GameFront
- Website type: Video games
- Owner: GameFront Ltd.
- Website: www.gamefront.com
- Commercial: Yes
- Registration: Not required
- Launched: 1998; 28 years ago
- Current status: Active

= GameFront =

Video game website

GameFront is a video game website that provides patches, demos, modifications, and other user-generated game-related content to users. In addition, the site provides editorial content around the modding community and the wider gaming industry. The site has a forum and an active Discord community.

In April 2016 the site closed. DBolical Pty Ltd. acquired GameFront from Defy Media, and relaunched the website in March 2018.

== History and ownership ==
On January 6, 2009, UGO Networks acquired 1UP.com.
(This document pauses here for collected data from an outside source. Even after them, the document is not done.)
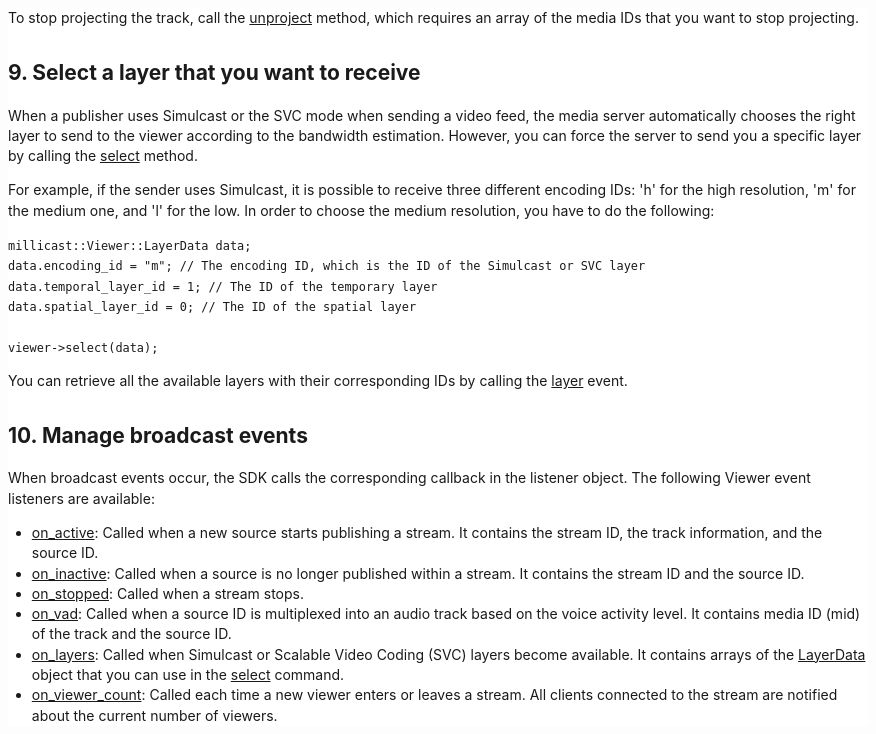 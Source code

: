 To stop projecting the track, call the [unproject](https://millicast.github.io/doc/latest/cpp/interface_m_c_subscriber.html#acbb979241b31a3274cfbbae412130416) method, which requires an array of the media IDs that you want to stop projecting.

## 9. Select a layer that you want to receive

When a publisher uses Simulcast or the SVC mode when sending a video feed, the media server automatically chooses the right layer to send to the viewer according to the bandwidth estimation. However, you can force the server to send you a specific layer by calling the [select](https://millicast.github.io/doc/latest/cpp/interface_m_c_subscriber.html#a10827a5b60afc01671779c3b847dcfbc) method.

For example, if the sender uses Simulcast, it is possible to receive three different encoding IDs: 'h' for the high resolution, 'm' for the medium one, and 'l' for the low. In order to choose the medium resolution, you have to do the following:

```cplusplus
millicast::Viewer::LayerData data;
data.encoding_id = "m"; // The encoding ID, which is the ID of the Simulcast or SVC layer
data.temporal_layer_id = 1; // The ID of the temporary layer
data.spatial_layer_id = 0; // The ID of the spatial layer

viewer->select(data);
```

You can retrieve all the available layers with their corresponding IDs by calling the [layer](https://millicast.github.io/doc/latest/cpp/interface_m_c_projection_data.html#a078c3db7875f446538238f4e317e2a9b) event.

## 10. Manage broadcast events

When broadcast events occur, the SDK calls the corresponding callback in the listener object. The following Viewer event listeners are available:

- [on_active](https://millicast.github.io/doc/latest/cpp/structmillicast_1_1_viewer_listener.html#acc60201710f50bcc6bb5dce2d3971bd1): Called when a new source starts publishing a stream. It contains the stream ID, the track information, and the source ID.
- [on_inactive](https://millicast.github.io/doc/latest/cpp/structmillicast_1_1_viewer_listener.html#ad3c5a31f746678a36a1f97f6d86e33ce): Called when a source is no longer published within a stream. It contains the stream ID and the source ID.
- [on_stopped](https://millicast.github.io/doc/latest/cpp/structmillicast_1_1_viewer_listener.html#a01bec721aec75124df5f12f25a3a66fa): Called when a stream stops.
- [on_vad](https://millicast.github.io/doc/latest/cpp/structmillicast_1_1_viewer_listener.html#ad3ea212b97cf9b57072e9da150df5cc6): Called when a source ID is multiplexed into an audio track based on the voice activity level. It contains media ID (mid) of the track and the source ID.
- [on_layers](https://millicast.github.io/doc/latest/cpp/structmillicast_1_1_viewer_listener.html#ada345cbb1f379fc37b1a5bbbf13e33e4): Called when Simulcast or Scalable Video Coding (SVC) layers become available. It contains arrays of the [LayerData](https://millicast.github.io/doc/latest/cpp/classmillicast_1_1compat_1_1_viewer.html#a98ea440337a0e93d62e95979ce632716) object that you can use in the [select](https://millicast.github.io/doc/latest/cpp/interface_m_c_subscriber.html#a10827a5b60afc01671779c3b847dcfbc) command.
- [on_viewer_count](https://millicast.github.io/doc/latest/cpp/structmillicast_1_1_client_listener.html#af76589a88e386d598115a96b16b884d7): Called each time a new viewer enters or leaves a stream. All clients connected to the stream are notified about the current number of viewers.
FileFront was not part of the purchase and became part of the PC Magazine Digital Network.

In March 2008, Ziff Davis Media entered chapter 11 bankruptcy protection. On March 26, 2009, Ziff Davis Media announced that FileFront site operations were to be indefinitely suspended on March 30, 2009. All of the Staff in Ziff Davis's FileFront division were made redundant at this time.
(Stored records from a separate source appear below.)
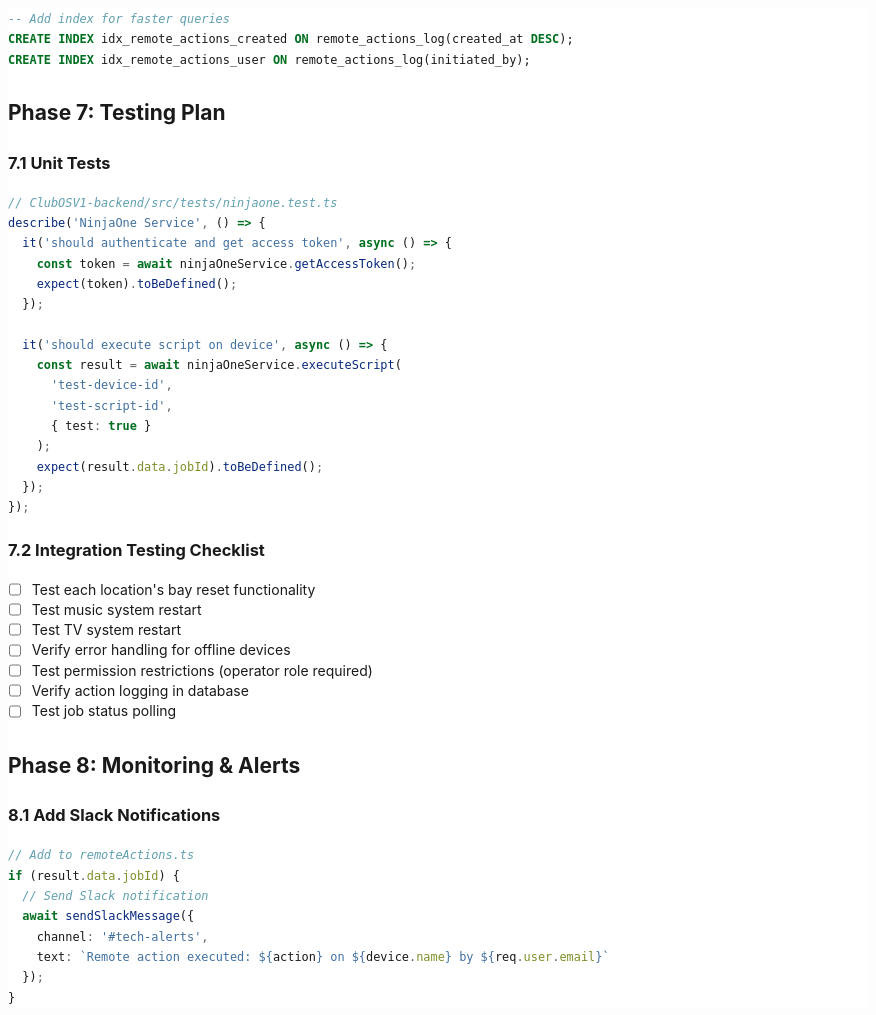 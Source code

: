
 ```sql
-- Add index for faster queries
CREATE INDEX idx_remote_actions_created ON remote_actions_log(created_at DESC);
CREATE INDEX idx_remote_actions_user ON remote_actions_log(initiated_by);
```

## Phase 7: Testing Plan

### 7.1 Unit Tests
```typescript
// ClubOSV1-backend/src/tests/ninjaone.test.ts
describe('NinjaOne Service', () => {
  it('should authenticate and get access token', async () => {
    const token = await ninjaOneService.getAccessToken();
    expect(token).toBeDefined();
  });

  it('should execute script on device', async () => {
    const result = await ninjaOneService.executeScript(
      'test-device-id',
      'test-script-id',
      { test: true }
    );
    expect(result.data.jobId).toBeDefined();
  });
});
```

### 7.2 Integration Testing Checklist
- [ ] Test each location's bay reset functionality
- [ ] Test music system restart
- [ ] Test TV system restart
- [ ] Verify error handling for offline devices
- [ ] Test permission restrictions (operator role required)
- [ ] Verify action logging in database
- [ ] Test job status polling

## Phase 8: Monitoring & Alerts

### 8.1 Add Slack Notifications
```typescript
// Add to remoteActions.ts
if (result.data.jobId) {
  // Send Slack notification
  await sendSlackMessage({
    channel: '#tech-alerts',
    text: `Remote action executed: ${action} on ${device.name} by ${req.user.email}`
  });
}
```
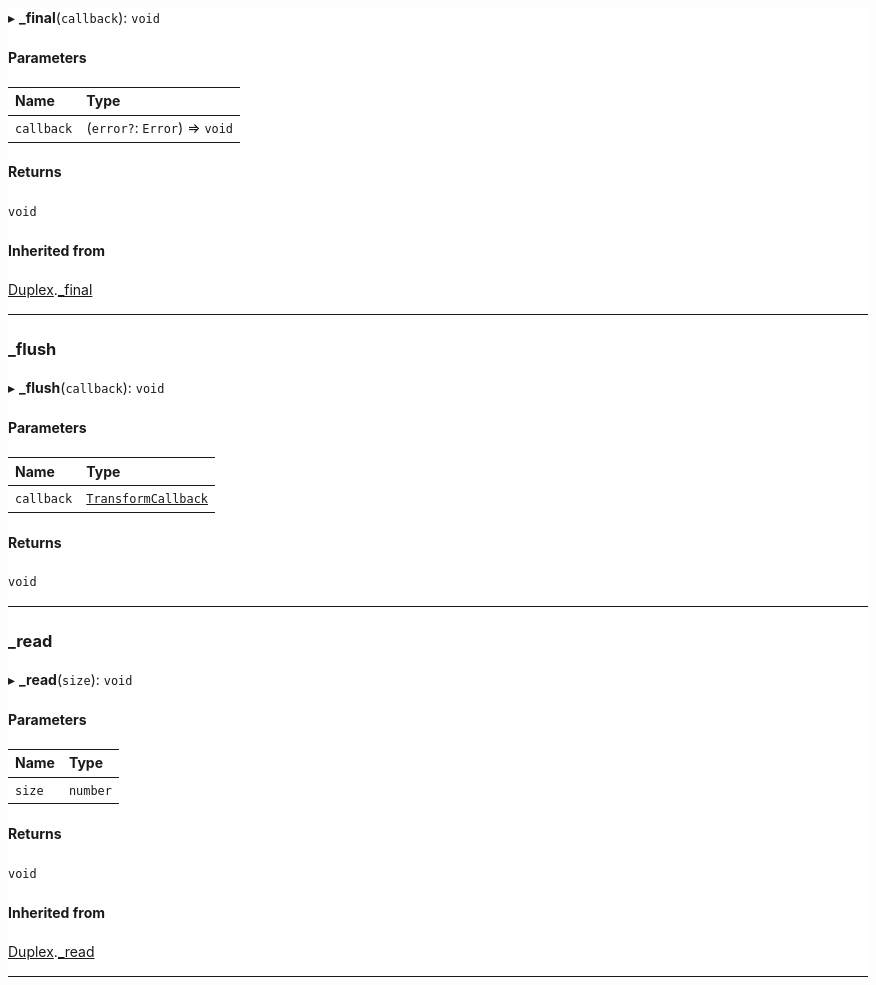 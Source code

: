 ▸ **_final**(`callback`): `void`

#### Parameters

| Name | Type |
| :------ | :------ |
| `callback` | (`error?`: `Error`) => `void` |

#### Returns

`void`

#### Inherited from

[Duplex](https://oven-sh.github.io/bun-types/classes/stream_.Duplex.md).[_final](https://oven-sh.github.io/bun-types/classes/stream_.Duplex.md#_final)

___

### \_flush

▸ **_flush**(`callback`): `void`

#### Parameters

| Name | Type |
| :------ | :------ |
| `callback` | [`TransformCallback`](https://oven-sh.github.io/bun-types/modules/stream_.md#transformcallback) |

#### Returns

`void`

___

### \_read

▸ **_read**(`size`): `void`

#### Parameters

| Name | Type |
| :------ | :------ |
| `size` | `number` |

#### Returns

`void`

#### Inherited from

[Duplex](https://oven-sh.github.io/bun-types/classes/stream_.Duplex.md).[_read](https://oven-sh.github.io/bun-types/classes/stream_.Duplex.md#_read)

___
On February 11, 2010, Break Media acquired FileFront. In 2012, the site launched a spin-off series to Honest Trailers, Honest Game Trailers, that lasted only three episodes, before Smosh Games rebooted the series in 2014.
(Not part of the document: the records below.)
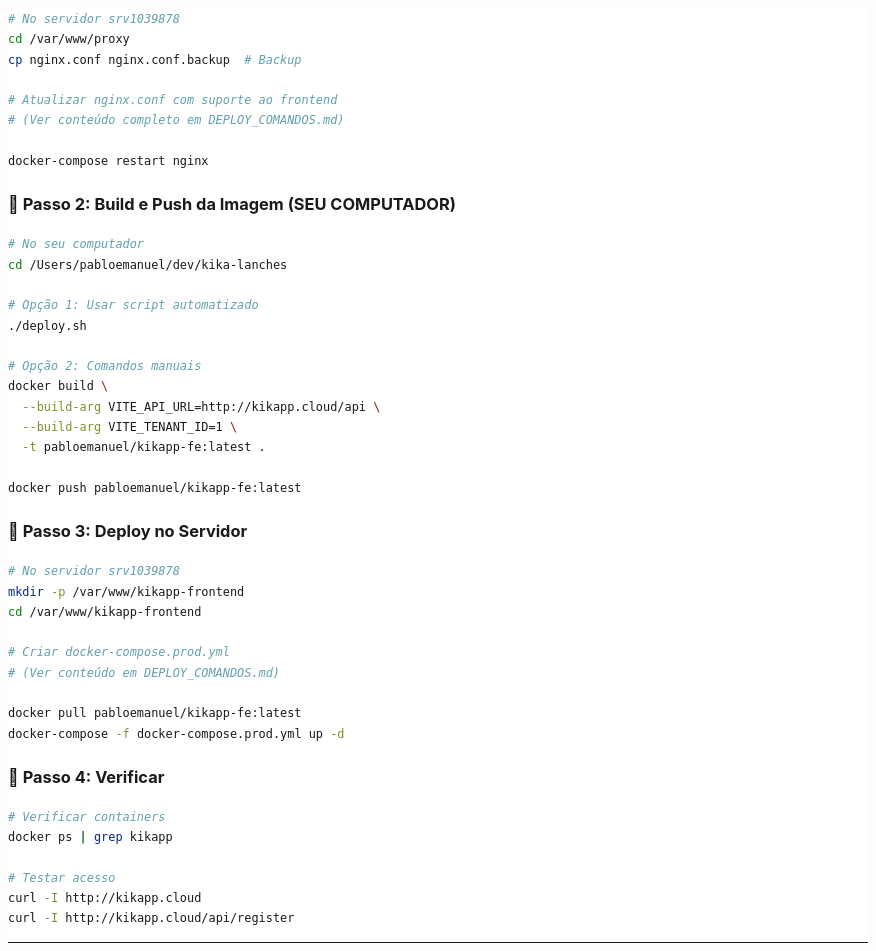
 ```bash
# No servidor srv1039878
cd /var/www/proxy
cp nginx.conf nginx.conf.backup  # Backup

# Atualizar nginx.conf com suporte ao frontend
# (Ver conteúdo completo em DEPLOY_COMANDOS.md)

docker-compose restart nginx
```

### 📍 **Passo 2: Build e Push da Imagem (SEU COMPUTADOR)**

```bash
# No seu computador
cd /Users/pabloemanuel/dev/kika-lanches

# Opção 1: Usar script automatizado
./deploy.sh

# Opção 2: Comandos manuais
docker build \
  --build-arg VITE_API_URL=http://kikapp.cloud/api \
  --build-arg VITE_TENANT_ID=1 \
  -t pabloemanuel/kikapp-fe:latest .

docker push pabloemanuel/kikapp-fe:latest
```

### 📍 **Passo 3: Deploy no Servidor**

```bash
# No servidor srv1039878
mkdir -p /var/www/kikapp-frontend
cd /var/www/kikapp-frontend

# Criar docker-compose.prod.yml
# (Ver conteúdo em DEPLOY_COMANDOS.md)

docker pull pabloemanuel/kikapp-fe:latest
docker-compose -f docker-compose.prod.yml up -d
```

### 📍 **Passo 4: Verificar**

```bash
# Verificar containers
docker ps | grep kikapp

# Testar acesso
curl -I http://kikapp.cloud
curl -I http://kikapp.cloud/api/register
```

--- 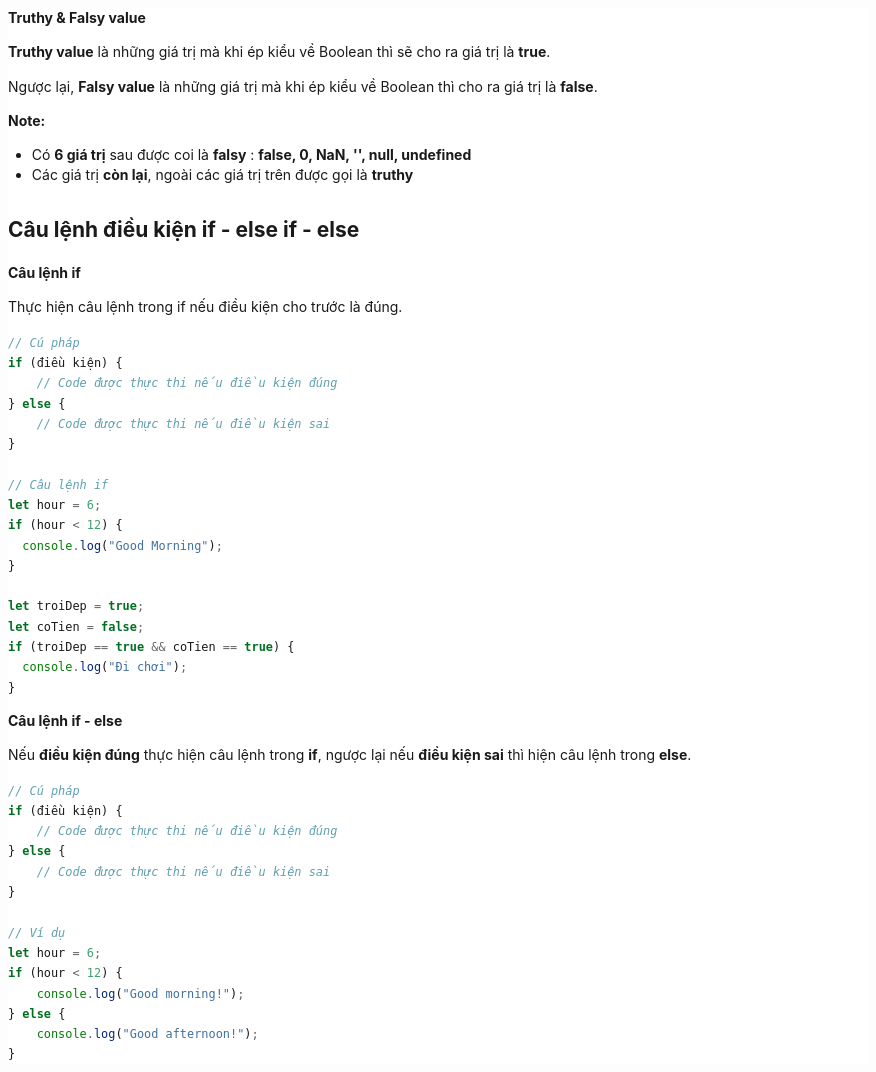 **Truthy & Falsy value**

**Truthy value** là những giá trị mà khi ép kiểu về Boolean thì sẽ cho ra giá trị là **true**.

Ngược lại, **Falsy value** là những giá trị mà khi ép kiểu về Boolean thì cho ra giá trị là **false**.

**Note:**

- Có **6 giá trị** sau được coi là **falsy** : **false, 0, NaN, '', null, undefined**
- Các giá trị **còn lại**, ngoài các giá trị trên được gọi là **truthy**

## **Câu lệnh điều kiện if - else if - else**

**Câu lệnh if**

Thực hiện câu lệnh trong if nếu điều kiện cho trước là đúng.

```javascript
// Cú pháp
if (điều kiện) {
    // Code được thực thi nếu điều kiện đúng
} else {
    // Code được thực thi nếu điều kiện sai
}

// Câu lệnh if
let hour = 6;
if (hour < 12) {
  console.log("Good Morning");
}

let troiDep = true;
let coTien = false;
if (troiDep == true && coTien == true) {
  console.log("Đi chơi");
}
```

**Câu lệnh if - else**

Nếu **điều kiện đúng** thực hiện câu lệnh trong **if**, ngược lại nếu **điều kiện sai** thì hiện câu lệnh trong **else**.

```javascript
// Cú pháp
if (điều kiện) {
    // Code được thực thi nếu điều kiện đúng
} else {
    // Code được thực thi nếu điều kiện sai
}

// Ví dụ
let hour = 6;
if (hour < 12) {
    console.log("Good morning!");
} else {
    console.log("Good afternoon!");
}
```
On April 14, 2016, GameFront announced that the site would be shutting down on April 30, 2016. In August 2016, DBolical Pty Ltd., owners of ModDB, acquired GameFront from Defy Media, and on March 11, 2018, officially relaunched the website with much of its original content alongside new features.

On August 1, 2021 it was announced that the website, assets and trademarks for GameFront.com were purchased from DBolical Pty Ltd. by GameFront Ltd. This new company is owned and run by long-time GameFront/FileFront members who have been running the site for a number of years under the prior ownership of DBolical Pty Ltd.